# Task to complete:
The required output is every entry below, copied exactly.

**** Data under study

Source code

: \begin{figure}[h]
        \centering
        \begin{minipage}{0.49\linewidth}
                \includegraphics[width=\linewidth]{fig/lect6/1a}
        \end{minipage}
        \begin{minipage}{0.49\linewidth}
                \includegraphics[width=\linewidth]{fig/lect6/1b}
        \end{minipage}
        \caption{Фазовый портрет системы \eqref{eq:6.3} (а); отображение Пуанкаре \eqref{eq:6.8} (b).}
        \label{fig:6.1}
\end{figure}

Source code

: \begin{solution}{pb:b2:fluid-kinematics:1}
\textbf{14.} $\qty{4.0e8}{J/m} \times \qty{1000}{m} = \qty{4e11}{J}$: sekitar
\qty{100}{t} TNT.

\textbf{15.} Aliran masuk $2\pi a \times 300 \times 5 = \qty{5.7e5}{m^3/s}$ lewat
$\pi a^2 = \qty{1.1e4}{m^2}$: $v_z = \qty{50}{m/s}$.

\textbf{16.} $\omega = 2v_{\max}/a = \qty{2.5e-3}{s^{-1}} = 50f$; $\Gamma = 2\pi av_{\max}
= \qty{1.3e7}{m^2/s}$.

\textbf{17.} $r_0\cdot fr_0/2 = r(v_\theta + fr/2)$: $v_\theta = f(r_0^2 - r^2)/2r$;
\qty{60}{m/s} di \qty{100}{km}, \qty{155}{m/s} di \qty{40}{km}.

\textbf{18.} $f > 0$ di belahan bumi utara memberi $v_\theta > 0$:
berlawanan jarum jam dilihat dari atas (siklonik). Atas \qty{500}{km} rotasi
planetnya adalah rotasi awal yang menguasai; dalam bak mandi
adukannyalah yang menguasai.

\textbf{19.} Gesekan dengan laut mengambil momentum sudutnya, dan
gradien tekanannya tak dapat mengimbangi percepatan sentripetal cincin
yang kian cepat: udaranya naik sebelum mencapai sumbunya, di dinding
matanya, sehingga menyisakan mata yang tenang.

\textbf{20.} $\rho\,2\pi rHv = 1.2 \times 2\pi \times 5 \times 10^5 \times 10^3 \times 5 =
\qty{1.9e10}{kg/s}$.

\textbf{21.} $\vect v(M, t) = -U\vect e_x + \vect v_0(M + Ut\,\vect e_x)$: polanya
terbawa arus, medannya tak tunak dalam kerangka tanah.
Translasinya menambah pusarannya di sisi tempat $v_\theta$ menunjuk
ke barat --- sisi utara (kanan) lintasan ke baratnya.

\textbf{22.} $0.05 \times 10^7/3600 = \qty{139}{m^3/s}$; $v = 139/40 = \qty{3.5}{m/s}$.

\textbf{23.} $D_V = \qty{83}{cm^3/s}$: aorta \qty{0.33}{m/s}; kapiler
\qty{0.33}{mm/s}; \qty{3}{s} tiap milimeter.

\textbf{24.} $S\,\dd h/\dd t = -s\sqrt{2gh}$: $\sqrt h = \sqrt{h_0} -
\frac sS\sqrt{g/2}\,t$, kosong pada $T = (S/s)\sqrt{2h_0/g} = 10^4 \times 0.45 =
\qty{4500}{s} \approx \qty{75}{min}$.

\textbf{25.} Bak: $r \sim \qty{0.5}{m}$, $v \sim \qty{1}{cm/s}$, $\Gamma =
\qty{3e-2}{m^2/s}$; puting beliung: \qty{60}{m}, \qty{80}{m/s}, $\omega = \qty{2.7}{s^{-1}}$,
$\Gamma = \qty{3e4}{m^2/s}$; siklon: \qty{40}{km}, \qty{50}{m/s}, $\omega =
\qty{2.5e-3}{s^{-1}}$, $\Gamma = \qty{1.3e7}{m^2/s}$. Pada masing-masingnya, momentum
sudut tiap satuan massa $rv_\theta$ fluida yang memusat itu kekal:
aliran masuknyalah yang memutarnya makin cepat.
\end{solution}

********

# Task solution:
Source code

: \begin{figure}[h]
        \centering
        \begin{minipage}{0.49\linewidth}
                \includegraphics[width=\linewidth]{fig/lect6/1a}
        \end{minipage}
        \begin{minipage}{0.49\linewidth}
                \includegraphics[width=\linewidth]{fig/lect6/1b}
        \end{minipage}
        \caption{Фазовый портрет системы \eqref{eq:6.3} (а); отображение Пуанкаре \eqref{eq:6.8} (b).}
        \label{fig:6.1}
\end{figure}

Source code

: \begin{solution}{pb:b2:fluid-kinematics:1}
\textbf{14.} $\qty{4.0e8}{J/m} \times \qty{1000}{m} = \qty{4e11}{J}$: sekitar
\qty{100}{t} TNT.

\textbf{15.} Aliran masuk $2\pi a \times 300 \times 5 = \qty{5.7e5}{m^3/s}$ lewat
$\pi a^2 = \qty{1.1e4}{m^2}$: $v_z = \qty{50}{m/s}$.

\textbf{16.} $\omega = 2v_{\max}/a = \qty{2.5e-3}{s^{-1}} = 50f$; $\Gamma = 2\pi av_{\max}
= \qty{1.3e7}{m^2/s}$.

\textbf{17.} $r_0\cdot fr_0/2 = r(v_\theta + fr/2)$: $v_\theta = f(r_0^2 - r^2)/2r$;
\qty{60}{m/s} di \qty{100}{km}, \qty{155}{m/s} di \qty{40}{km}.

\textbf{18.} $f > 0$ di belahan bumi utara memberi $v_\theta > 0$:
berlawanan jarum jam dilihat dari atas (siklonik). Atas \qty{500}{km} rotasi
planetnya adalah rotasi awal yang menguasai; dalam bak mandi
adukannyalah yang menguasai.

\textbf{19.} Gesekan dengan laut mengambil momentum sudutnya, dan
gradien tekanannya tak dapat mengimbangi percepatan sentripetal cincin
yang kian cepat: udaranya naik sebelum mencapai sumbunya, di dinding
matanya, sehingga menyisakan mata yang tenang.

\textbf{20.} $\rho\,2\pi rHv = 1.2 \times 2\pi \times 5 \times 10^5 \times 10^3 \times 5 =
\qty{1.9e10}{kg/s}$.

\textbf{21.} $\vect v(M, t) = -U\vect e_x + \vect v_0(M + Ut\,\vect e_x)$: polanya
terbawa arus, medannya tak tunak dalam kerangka tanah.
Translasinya menambah pusarannya di sisi tempat $v_\theta$ menunjuk
ke barat --- sisi utara (kanan) lintasan ke baratnya.

\textbf{22.} $0.05 \times 10^7/3600 = \qty{139}{m^3/s}$; $v = 139/40 = \qty{3.5}{m/s}$.

\textbf{23.} $D_V = \qty{83}{cm^3/s}$: aorta \qty{0.33}{m/s}; kapiler
\qty{0.33}{mm/s}; \qty{3}{s} tiap milimeter.

\textbf{24.} $S\,\dd h/\dd t = -s\sqrt{2gh}$: $\sqrt h = \sqrt{h_0} -
\frac sS\sqrt{g/2}\,t$, kosong pada $T = (S/s)\sqrt{2h_0/g} = 10^4 \times 0.45 =
\qty{4500}{s} \approx \qty{75}{min}$.

\textbf{25.} Bak: $r \sim \qty{0.5}{m}$, $v \sim \qty{1}{cm/s}$, $\Gamma =
\qty{3e-2}{m^2/s}$; puting beliung: \qty{60}{m}, \qty{80}{m/s}, $\omega = \qty{2.7}{s^{-1}}$,
$\Gamma = \qty{3e4}{m^2/s}$; siklon: \qty{40}{km}, \qty{50}{m/s}, $\omega =
\qty{2.5e-3}{s^{-1}}$, $\Gamma = \qty{1.3e7}{m^2/s}$. Pada masing-masingnya, momentum
sudut tiap satuan massa $rv_\theta$ fluida yang memusat itu kekal:
aliran masuknyalah yang memutarnya makin cepat.
\end{solution}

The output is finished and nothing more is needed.